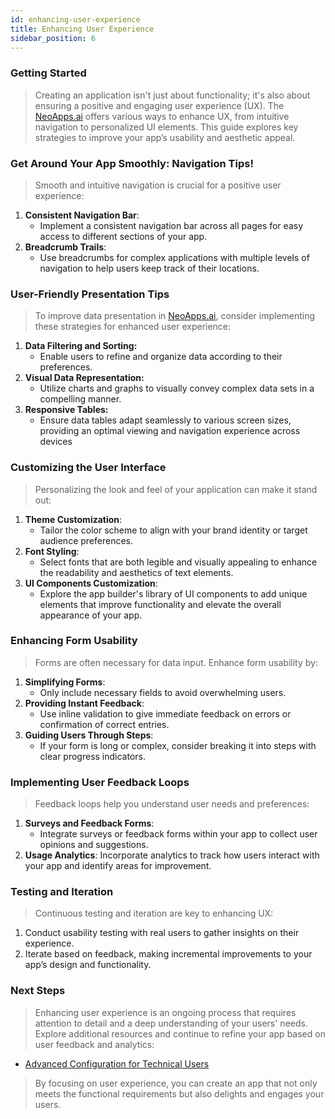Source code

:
 ```yaml
---
id: enhancing-user-experience
title: Enhancing User Experience
sidebar_position: 6
---
```


### Getting Started

> Creating an application isn't just about functionality; it's also about ensuring a positive and engaging user experience (UX). The [NeoApps.ai](https://neoapps.ai/) offers various ways to enhance UX, from intuitive navigation to personalized UI elements. This guide explores key strategies to improve your app’s usability and aesthetic appeal.

### Get Around Your App Smoothly: Navigation Tips!

> Smooth and intuitive navigation is crucial for a positive user experience:

1. **Consistent Navigation Bar**: 
    - Implement a consistent navigation bar across all pages for easy access to different sections of your app.
2. **Breadcrumb Trails**: 
    - Use breadcrumbs for complex applications with multiple levels of navigation to help users keep track of their locations.

<!-- ![Optimizing Application Navigation](/img/neoapps_ai_logo.png) -->

### User-Friendly Presentation Tips

> To improve data presentation in [NeoApps.ai](https://neoapps.ai/), consider implementing these strategies for enhanced user experience:

1. **Data Filtering and Sorting:** 
    - Enable users to refine and organize data according to their preferences.
2. **Visual Data Representation:** 
    - Utilize charts and graphs to visually convey complex data sets in a compelling manner.
3.  **Responsive Tables:**
    - Ensure data tables adapt seamlessly to various screen sizes, providing an optimal viewing and navigation experience across devices

<!-- ![Improving Data Presentation](/img/neoapps_ai_logo.png) -->

### Customizing the User Interface

> Personalizing the look and feel of your application can make it stand out:

1. **Theme Customization**: 
    - Tailor the color scheme to align with your brand identity or target audience preferences.
2. **Font Styling**: 
    - Select fonts that are both legible and visually appealing to enhance the readability and aesthetics of text elements.
3. **UI Components Customization**: 
    - Explore the app builder's library of UI components to add unique elements that improve functionality and elevate the overall appearance of your app.

<!-- ![Customizing the User Interface](/img/neoapps_ai_logo.png) -->

### Enhancing Form Usability

> Forms are often necessary for data input. Enhance form usability by:

1. **Simplifying Forms**: 
    - Only include necessary fields to avoid overwhelming users.
2. **Providing Instant Feedback**: 
    - Use inline validation to give immediate feedback on errors or confirmation of correct entries.
3. **Guiding Users Through Steps**: 
    - If your form is long or complex, consider breaking it into steps with clear progress indicators.

<!-- ![Enhancing Form Usability](/img/neoapps_ai_logo.png) -->

### Implementing User Feedback Loops

> Feedback loops help you understand user needs and preferences:

1. **Surveys and Feedback Forms**: 
    - Integrate surveys or feedback forms within your app to collect user opinions and suggestions.
2. **Usage Analytics**: Incorporate analytics to track how users interact with your app and identify areas for improvement.

<!-- ![Implementing User Feedback Loops](/img/neoapps_ai_logo.png) -->

### Testing and Iteration

> Continuous testing and iteration are key to enhancing UX:

1. Conduct usability testing with real users to gather insights on their experience.
2. Iterate based on feedback, making incremental improvements to your app’s design and functionality.

<!-- ![Testing and Iteration](/img/neoapps_ai_logo.png) -->

### Next Steps

> Enhancing user experience is an ongoing process that requires attention to detail and a deep understanding of your users' needs. Explore additional resources and continue to refine your app based on user feedback and analytics:

- [Advanced Configuration for Technical Users](./advanced-configuration)

> By focusing on user experience, you can create an app that not only meets the functional requirements but also delights and engages your users.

Exercise prompt: From the data above, say how many lines include "based", and write nothing but the number.

Completed exercise: 2